Rearrange to solve for $\frac{dy}{dx}$: $\frac{dy}{dx}(2y - 1)=-1$, so $\frac{dy}{dx}=\frac{-1}{2y - 1}$.

Step2: Find the y - values when x = 1

Substitute $x = 1$ into the original equation $x + y^{2}-y = 1$, we get $1 + y^{2}-y = 1$, which simplifies to $y^{2}-y=0$.
Factor out $y$: $y(y - 1)=0$. So $y = 0$ or $y = 1$.

Step3: Find the slopes of the tangent lines

When $y = 0$, $\frac{dy}{dx}=\frac{-1}{2(0)-1}=1$.
When $y = 1$, $\frac{dy}{dx}=\frac{-1}{2(1)-1}=-1$.

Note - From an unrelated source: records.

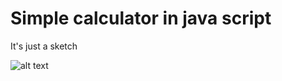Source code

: # Simple calculator in java script

It's just a sketch

![alt text](http://s020.radikal.ru/i702/1602/c4/778fe31f28b8.png "Logo Title Text 1")
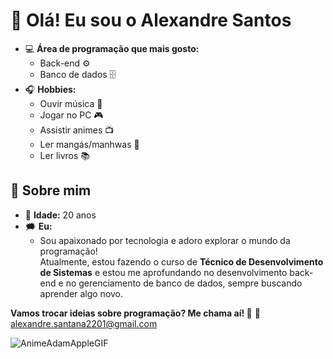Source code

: # 👋 Olá! Eu sou o Alexandre Santos  
 
- 💻 **Área de programação que mais gosto:**  
  - Back-end ⚙️  
  - Banco de dados 🗄️
- 🎧 **Hobbies:**  
  - Ouvir música 🎵  
  - Jogar no PC 🎮  
  - Assistir animes 📺  
  - Ler mangás/manhwas 📖  
  - Ler livros 📚   

## 🌟 Sobre mim 
- 🎂 **Idade:** 20 anos
- 🗯️ **Eu:**
  - Sou apaixonado por tecnologia e adoro explorar o mundo da programação!  
Atualmente, estou fazendo o curso de **Técnico de Desenvolvimento de Sistemas** e estou me aprofundando no desenvolvimento back-end e no gerenciamento de banco de dados, sempre buscando aprender algo novo.  

**Vamos trocar ideias sobre programação? Me chama aí! 🚀**
 📧 alexandre.santana2201@gmail.com

![AnimeAdamAppleGIF](https://github.com/user-attachments/assets/7a364f18-ae63-4967-96ff-7419b5dee8d7)
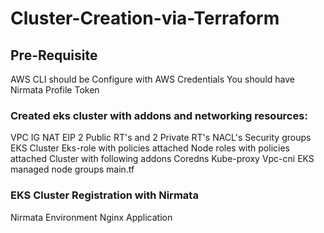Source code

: # Cluster-Creation-via-Terraform

## Pre-Requisite
AWS CLI should be Configure with AWS Credentials
You should have Nirmata Profile Token

### Created eks cluster with addons and networking resources:
VPC
IG
NAT
EIP
2 Public RT's and 2 Private RT's
NACL's
Security groups
EKS Cluster
Eks-role with policies attached
Node roles with policies attached
Cluster with following addons
Coredns
Kube-proxy
Vpc-cni
EKS managed node groups
main.tf

### EKS Cluster Registration with Nirmata
Nirmata Environment
Nginx Application
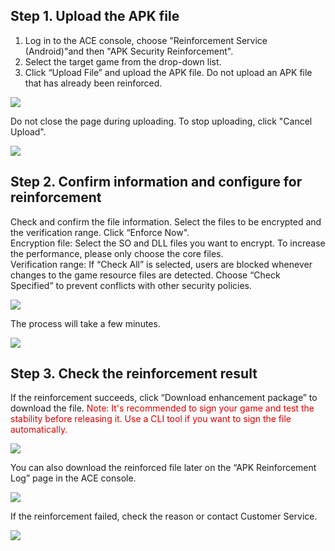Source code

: ## Step 1. Upload the APK file

1. Log in to the ACE console, choose "Reinforcement Service (Android)"and then "APK Security Reinforcement".
2. Select the target game from the drop-down list.
3. Click “Upload File” and upload the APK file. Do not upload an APK file that has already been reinforced.

![](/docs/ACE-doc/20_Android-shellservice/20/10.1/1.png )

Do not close the page during uploading. To stop uploading, click "Cancel Upload".

![](/docs/ACE-doc/20_Android-shellservice/20/10.1/2.png )

## Step 2. Confirm information and configure for reinforcement

Check and confirm the file information. Select the files to be encrypted and the verification range. Click “Enforce Now". <br/>
Encryption file: Select the SO and DLL files you want to encrypt. To increase the performance, please only choose the core files.<br/>
Verification range: If “Check All” is selected, users are blocked whenever changes to the game resource files are detected. Choose “Check Specified” to prevent conflicts with other security policies.

![](/docs/ACE-doc/20_Android-shellservice/20/10.1/3.png )

The process will take a few minutes.

![](/docs/ACE-doc/20_Android-shellservice/20/10.1/4.png )

## Step 3. Check the reinforcement result

If the reinforcement succeeds, click “Download enhancement package” to download the file. <font color="#dd0000">Note: It's recommended to sign your game and test the stability before releasing it. Use a CLI tool if you want to sign the file automatically.</font>

![](/docs/ACE-doc/20_Android-shellservice/20/10.1/5.png)

You can also download the reinforced file later on the “APK Reinforcement Log” page in the ACE console.

![](/docs/ACE-doc/20_Android-shellservice/20/10.1/6.png)

If the reinforcement failed, check the reason or contact Customer Service.

![](/docs/ACE-doc/20_Android-shellservice/20/10.1/7.png )

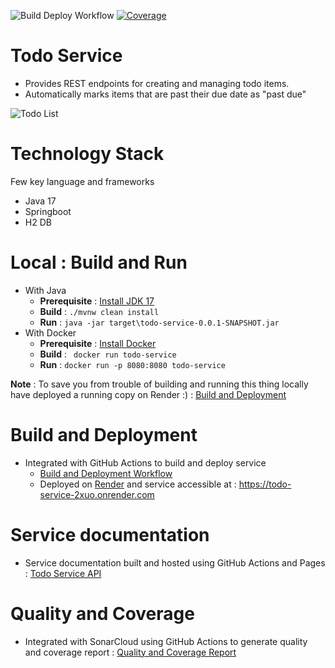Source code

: ![Build Deploy Workflow](https://github.com/anant-pawar/todo-service/actions/workflows/build-deploy.yaml/badge.svg)
[![Coverage](https://sonarcloud.io/api/project_badges/measure?project=todo-service&metric=coverage)](https://sonarcloud.io/summary/new_code?id=todo-service)

# Todo Service

 * Provides REST endpoints for creating and managing todo items.
 * Automatically marks items that are past their due date as "past due"

 ![Todo List](https://media.giphy.com/media/3oKHWtXlzTHeuVewtq/giphy.gif)

# Technology Stack
Few key language and frameworks
* Java 17
* Springboot
* H2 DB

# Local : Build and Run
* With Java
  * **Prerequisite** : [Install JDK 17](https://access.redhat.com/documentation/en-us/openjdk/17)
  * **Build** :  `./mvnw clean install`
  * **Run** : `java -jar target\todo-service-0.0.1-SNAPSHOT.jar`
* With Docker
  * **Prerequisite** : [Install Docker](https://docs.docker.com/engine/install)
  * **Build** :  ` docker run todo-service`
  * **Run** : `docker run -p 8080:8080 todo-service`
  
**Note** : To save you from trouble of building and running this thing locally have deployed a running copy on Render :) : [Build and Deployment](#build-and-deployment) 

# Build and Deployment
* Integrated with GitHub Actions to build and deploy service
  * [Build and Deployment Workflow](https://github.com/anant-pawar/todo-service/actions)
  * Deployed on [Render](https://render.com/) and service accessible at : https://todo-service-2xuo.onrender.com

# Service documentation
* Service documentation built and hosted using GitHub Actions and Pages : [Todo Service API](https://anant-pawar.github.io/todo-service)

# Quality and Coverage
* Integrated with SonarCloud using GitHub Actions to generate quality and coverage report : [Quality and Coverage Report](https://sonarcloud.io/project/information?id=todo-service) 

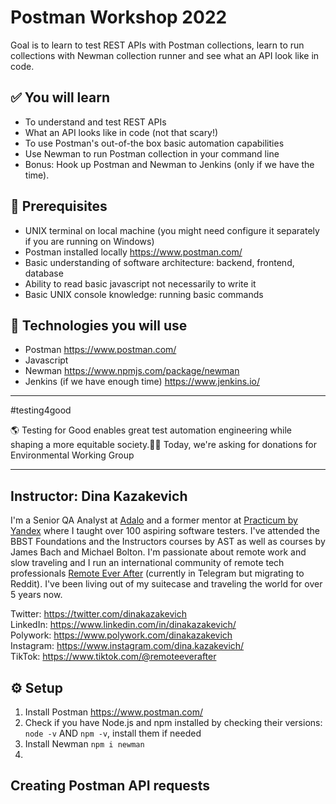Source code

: # Postman Workshop 2022

Goal is to learn to test REST APIs with Postman collections, learn to run collections with Newman collection runner and see what an API look like in code.


## ✅ You will learn 
- To understand and test REST APIs 
- What an API looks like in code (not that scary!)
- To use Postman's out-of-the box basic automation capabilities
- Use Newman to run Postman collection in your command line 
- Bonus: Hook up Postman and Newman to Jenkins (only if we have the time).


## 🧱 Prerequisites
- UNIX terminal on local machine (you might need configure it separately if you are running on Windows)
- Postman installed locally https://www.postman.com/ 
- Basic understanding of software architecture: backend, frontend, database
- Ability to read basic javascript not necessarily to write it 
- Basic UNIX console knowledge: running basic commands 


## 🔧 Technologies you will use
- Postman https://www.postman.com/ 
- Javascript 
- Newman https://www.npmjs.com/package/newman
- Jenkins (if we have enough time) https://www.jenkins.io/


-----

#testing4good

🌎 Testing for Good enables great test automation engineering while shaping a more equitable society.👩‍💻
Today, we're asking for donations for Environmental Working Group

------


## Instructor: Dina Kazakevich 

I'm a Senior QA Analyst at [Adalo](https://www.adalo.com/) and a former mentor at [Practicum by Yandex](https://practicum.com/) where I taught over 100 aspiring software testers. I've attended the BBST Foundations and the Instructors courses by AST as well as courses by James Bach and Michael Bolton. I'm passionate about remote work and slow traveling and I run an international community of remote tech professionals [Remote Ever After](https://t.me/remoteeverafter) (currently in Telegram but migrating to Reddit). I've been living out of my suitecase and traveling the world for over 5 years now. 

Twitter: https://twitter.com/dinakazakevich <br>
LinkedIn: https://www.linkedin.com/in/dinakazakevich/ <br>
Polywork: https://www.polywork.com/dinakazakevich <br>
Instagram: https://www.instagram.com/dina.kazakevich/ <br>
TikTok: https://www.tiktok.com/@remoteeverafter <br>


## ⚙️ Setup

1. Install Postman https://www.postman.com/ 
2. Check if you have Node.js and npm installed by checking their versions: `node -v` AND `npm -v`, install them if needed 
3. Install Newman `npm i newman`
4. 


## Creating Postman API requests


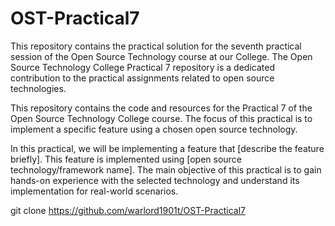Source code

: # OST-Practical7
This repository contains the practical solution for the seventh practical session of the Open Source Technology course at our College. The Open Source Technology College Practical 7 repository is a dedicated contribution to the practical assignments related to open source technologies.

This repository contains the code and resources for the Practical 7 of the Open Source Technology College course. The focus of this practical is to implement a specific feature using a chosen open source technology.

In this practical, we will be implementing a feature that [describe the feature briefly]. This feature is implemented using [open source technology/framework name]. The main objective of this practical is to gain hands-on experience with the selected technology and understand its implementation for real-world scenarios.

  git clone https://github.com/warlord1901t/OST-Practical7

Step4: Use the point - slope form to find the equations of the tangent lines

The point - slope form is $y - y_{1}=m(x - x_{1})$, where $(x_{1},y_{1})=(1,y)$ and $m$ is the slope.
When $y = 0$ and $m = 1$, the equation is $y-0 = 1\times(x - 1)$, i.e., $y=x - 1$.
When $y = 1$ and $m=-1$, the equation is $y - 1=-1\times(x - 1)$, i.e., $y=-x+2$.

Answer:

The equations of the tangent lines are $y=x - 1$ and $y=-x + 2$